» Provided data
- Opening Delimiter -
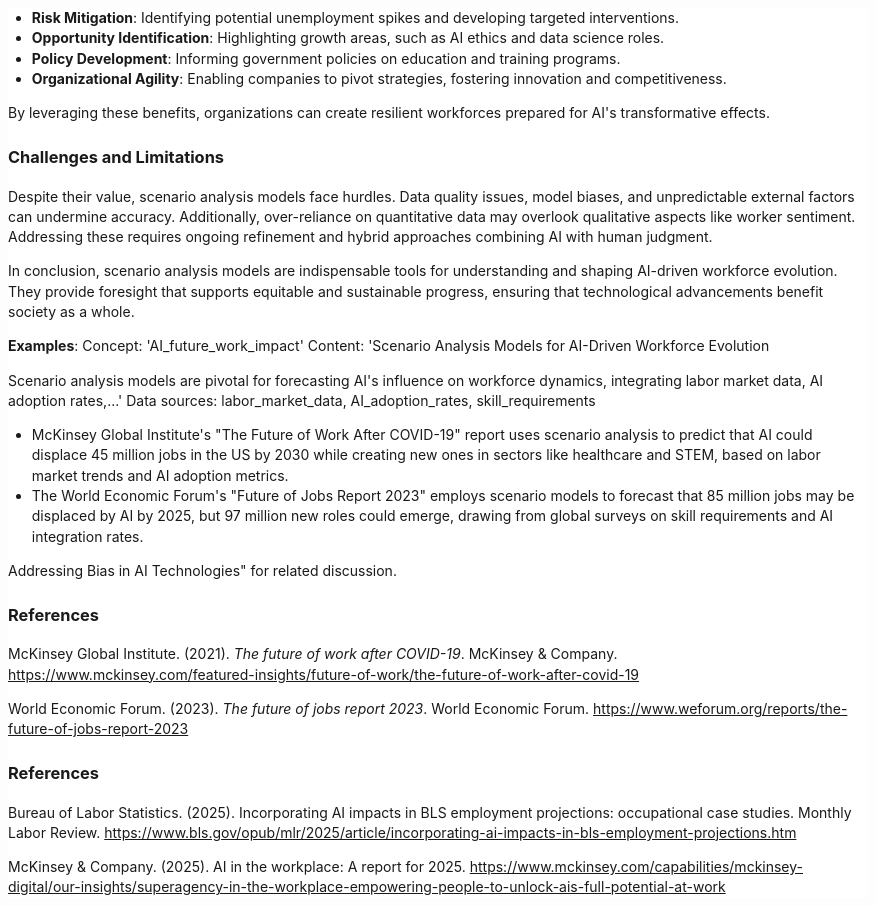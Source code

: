 * **Risk Mitigation**: Identifying potential unemployment spikes and developing targeted interventions.
* **Opportunity Identification**: Highlighting growth areas, such as AI ethics and data science roles.
* **Policy Development**: Informing government policies on education and training programs.
* **Organizational Agility**: Enabling companies to pivot strategies, fostering innovation and competitiveness.

By leveraging these benefits, organizations can create resilient workforces prepared for AI's transformative effects.

### Challenges and Limitations

Despite their value, scenario analysis models face hurdles. Data quality issues, model biases, and unpredictable external factors can undermine accuracy. Additionally, over-reliance on quantitative data may overlook qualitative aspects like worker sentiment. Addressing these requires ongoing refinement and hybrid approaches combining AI with human judgment.

In conclusion, scenario analysis models are indispensable tools for understanding and shaping AI-driven workforce evolution. They provide foresight that supports equitable and sustainable progress, ensuring that technological advancements benefit society as a whole.


**Examples**:
Concept: 'AI_future_work_impact'
Content: 'Scenario Analysis Models for AI-Driven Workforce Evolution

Scenario analysis models are pivotal for forecasting AI's influence on workforce dynamics, integrating labor market data, AI adoption rates,...'
Data sources: labor_market_data, AI_adoption_rates, skill_requirements

* McKinsey Global Institute's "The Future of Work After COVID-19" report uses scenario analysis to predict that AI could displace 45 million jobs in the US by 2030 while creating new ones in sectors like healthcare and STEM, based on labor market trends and AI adoption metrics.
* The World Economic Forum's "Future of Jobs Report 2023" employs scenario models to forecast that 85 million jobs may be displaced by AI by 2025, but 97 million new roles could emerge, drawing from global surveys on skill requirements and AI integration rates.


Addressing Bias in AI Technologies" for related discussion.
### References
McKinsey Global Institute. (2021). *The future of work after COVID-19*. McKinsey & Company. https://www.mckinsey.com/featured-insights/future-of-work/the-future-of-work-after-covid-19

World Economic Forum. (2023). *The future of jobs report 2023*. World Economic Forum. https://www.weforum.org/reports/the-future-of-jobs-report-2023
### References
Bureau of Labor Statistics. (2025). Incorporating AI impacts in BLS employment projections: occupational case studies. Monthly Labor Review. https://www.bls.gov/opub/mlr/2025/article/incorporating-ai-impacts-in-bls-employment-projections.htm

McKinsey & Company. (2025). AI in the workplace: A report for 2025. https://www.mckinsey.com/capabilities/mckinsey-digital/our-insights/superagency-in-the-workplace-empowering-people-to-unlock-ais-full-potential-at-work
- Closing Delimiter -
» Problem statement
Each line in the listing where the word "roles" is found is to be copied.

» Exercise result
* **Opportunity Identification**: Highlighting growth areas, such as AI ethics and data science roles.
* The World Economic Forum's "Future of Jobs Report 2023" employs scenario models to forecast that 85 million jobs may be displaced by AI by 2025, but 97 million new roles could emerge, drawing from global surveys on skill requirements and AI integration rates.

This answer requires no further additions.